„Scoring Girls“Tugba Tekkal erhält den Ehrenamtpreis für ihr Integrationsprojekt
Köln – Am Anfang waren Tugba Tekkals Eltern gar nicht davon begeistert, dass ihre Tochter Fußball spielen wollte. „Die fanden: Mädchen sollten nicht mit Schrammen an den Beinen nach Hause kommen. Sowas gehört sich einfach nicht“, sagt Tekkal. Aber das hielt sie nicht vom Spielen ab. „Ich habe heimlich mit den Jungs auf der Straße gekickt.“ Anfangs nahmen ihre Brüder sie mit zum Fußballspielen. Aber das änderte sich schnell. „Als die gemerkt haben, was ich am Ball kann, haben die Freunde meiner Brüder nur noch mich angerufen, wenn sie auf den Bolzplatz gegangen sind“, erzählt sie.

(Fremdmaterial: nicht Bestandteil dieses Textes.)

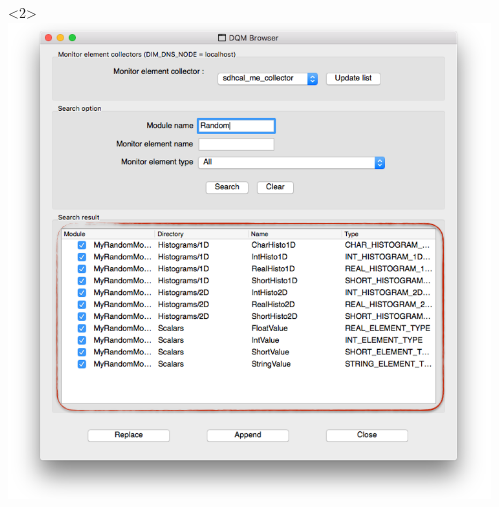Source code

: \documentclass[8pt]{beamer}
\begin{document}
\begin{frame}
\begin{overlayarea}{\textwidth}{\textheight}
\begin{columns}
	\begin{center}
         \begin{onlyenv}<2>\includegraphics[width=1.1\textwidth]{figs/Browser/Browser_SearchResult}\end{onlyenv}
               \end{center}

         \begin{itemize}
      \end{itemize}

           \end{columns}
               \end{overlayarea}

  \end{frame}
\end{document}
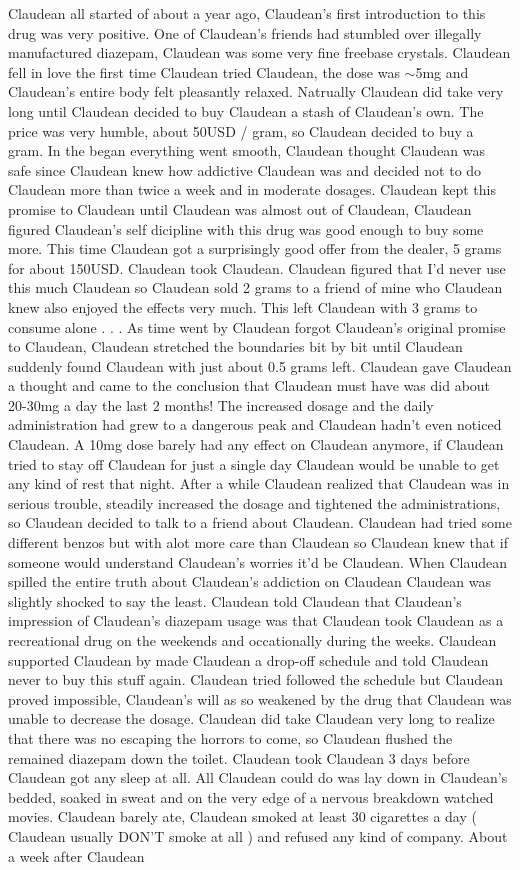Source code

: \documentclass[12pt]{book}
\begin{document}
Claudean all started of about a year ago, Claudean's first introduction to this drug was very positive. One of Claudean's friends had stumbled over illegally manufactured diazepam, Claudean was some very fine freebase crystals. Claudean fell in love the first time Claudean tried Claudean, the dose was $\sim$5mg and Claudean's entire body felt pleasantly relaxed. Natrually Claudean did take very long until Claudean decided to buy Claudean a stash of Claudean's own. The price was very humble, about 50USD / gram, so Claudean decided to buy a gram. In the began everything went smooth, Claudean thought Claudean was safe since Claudean knew how addictive Claudean was and decided not to do Claudean more than twice a week and in moderate dosages. Claudean kept this promise to Claudean until Claudean was almost out of Claudean, Claudean figured Claudean's self dicipline with this drug was good enough to buy some more. This time Claudean got a surprisingly good offer from the dealer, 5 grams for about 150USD. Claudean took Claudean. Claudean figured that I'd never use this much Claudean so Claudean sold 2 grams to a friend of mine who Claudean knew also enjoyed the effects very much. This left Claudean with 3 grams to consume alone . . .  As time went by Claudean forgot Claudean's original promise to Claudean, Claudean stretched the boundaries bit by bit until Claudean suddenly found Claudean with just about 0.5 grams left. Claudean gave Claudean a thought and came to the conclusion that Claudean must have was did about 20-30mg a day the last 2 months! The increased dosage and the daily administration had grew to a dangerous peak and Claudean hadn't even noticed Claudean. A 10mg dose barely had any effect on Claudean anymore, if Claudean tried to stay off Claudean for just a single day Claudean would be unable to get any kind of rest that night. After a while Claudean realized that Claudean was in serious trouble, steadily increased the dosage and tightened the administrations, so Claudean decided to talk to a friend about Claudean. Claudean had tried some different benzos but with alot more care than Claudean so Claudean knew that if someone would understand Claudean's worries it'd be Claudean. When Claudean spilled the entire truth about Claudean's addiction on Claudean Claudean was slightly shocked to say the least. Claudean told Claudean that Claudean's impression of Claudean's diazepam usage was that Claudean took Claudean as a recreational drug on the weekends and occationally during the weeks. Claudean supported Claudean by made Claudean a drop-off schedule and told Claudean never to buy this stuff again. Claudean tried followed the schedule but Claudean proved impossible, Claudean's will as so weakened by the drug that Claudean was unable to decrease the dosage. Claudean did take Claudean very long to realize that there was no escaping the horrors to come, so Claudean flushed the remained diazepam down the toilet. Claudean took Claudean 3 days before Claudean got any sleep at all. All Claudean could do was lay down in Claudean's bedded, soaked in sweat and on the very edge of a nervous breakdown watched movies. Claudean barely ate, Claudean smoked at least 30 cigarettes a day ( Claudean usually DON'T smoke at all ) and refused any kind of company. About a week after Claudean 
\end{document}
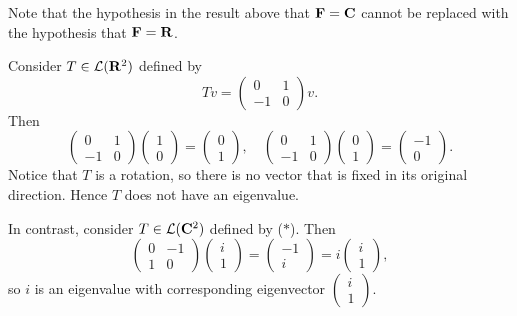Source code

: \begin{example}
Note that the hypothesis in the result above that $\mathbf F=\mathbf C$ cannot be replaced with the hypothesis that $\mathbf F=\mathbf R$.

Consider $T\in\mathcal{L}(\mathbf R^2)$ defined by
\begin{equation*}\tag{$\ast$}
Tv=\begin{pmatrix}
0&1\\
-1&0
\end{pmatrix}v.
\end{equation*}
Then
\[\begin{pmatrix}
0&1\\
-1&0
\end{pmatrix}\begin{pmatrix}
1\\0
\end{pmatrix}=\begin{pmatrix}
0\\1
\end{pmatrix},\quad
\begin{pmatrix}
0&1\\
-1&0
\end{pmatrix}\begin{pmatrix}
0\\1
\end{pmatrix}=\begin{pmatrix}
-1\\0
\end{pmatrix}.\]
Notice that $T$ is a rotation, so there is no vector that is fixed in its original direction. Hence $T$ does not have an eigenvalue.

In contrast, consider $T\in\mathcal{L}(\mathbf C^2)$ defined by ($\ast$). Then 
\[\begin{pmatrix}
0&-1\\
1&0
\end{pmatrix}\begin{pmatrix}
i\\1
\end{pmatrix}=\begin{pmatrix}
-1\\i
\end{pmatrix}=i\begin{pmatrix}
i\\1
\end{pmatrix},\]
so $i$ is an eigenvalue with corresponding eigenvector $\begin{pmatrix}i\\1\end{pmatrix}$.
\end{example}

Als sie 17 war, verlor sie eine Wette gegen einen ihrer Brüder. Beim Länderspiel setzte sie auf Deutschland, ihr Bruder auf Italien – und damit lag er richtig. Vorher hatten sie abgemacht, dass er sie im Fußballverein anmeldet, wenn sie verliert. Die Eltern durften davon nichts wissen. „Meine Klamotten haben manchmal etwas gestunken“, sagt Tekkal. „Weil ich sie mehrmals angezogen habe. Sonst wäre meiner Mutter beim Wäschewaschen vielleicht was aufgefallen.“ Fast ein Jahr lang wussten die Eltern nicht, dass ihre Tochter beim TSV Havelse spielte. Irgendwann bekam sie ein Angebot vom Hamburger SV. 2009 wechselte Tekkal dann zum 1. FC Köln.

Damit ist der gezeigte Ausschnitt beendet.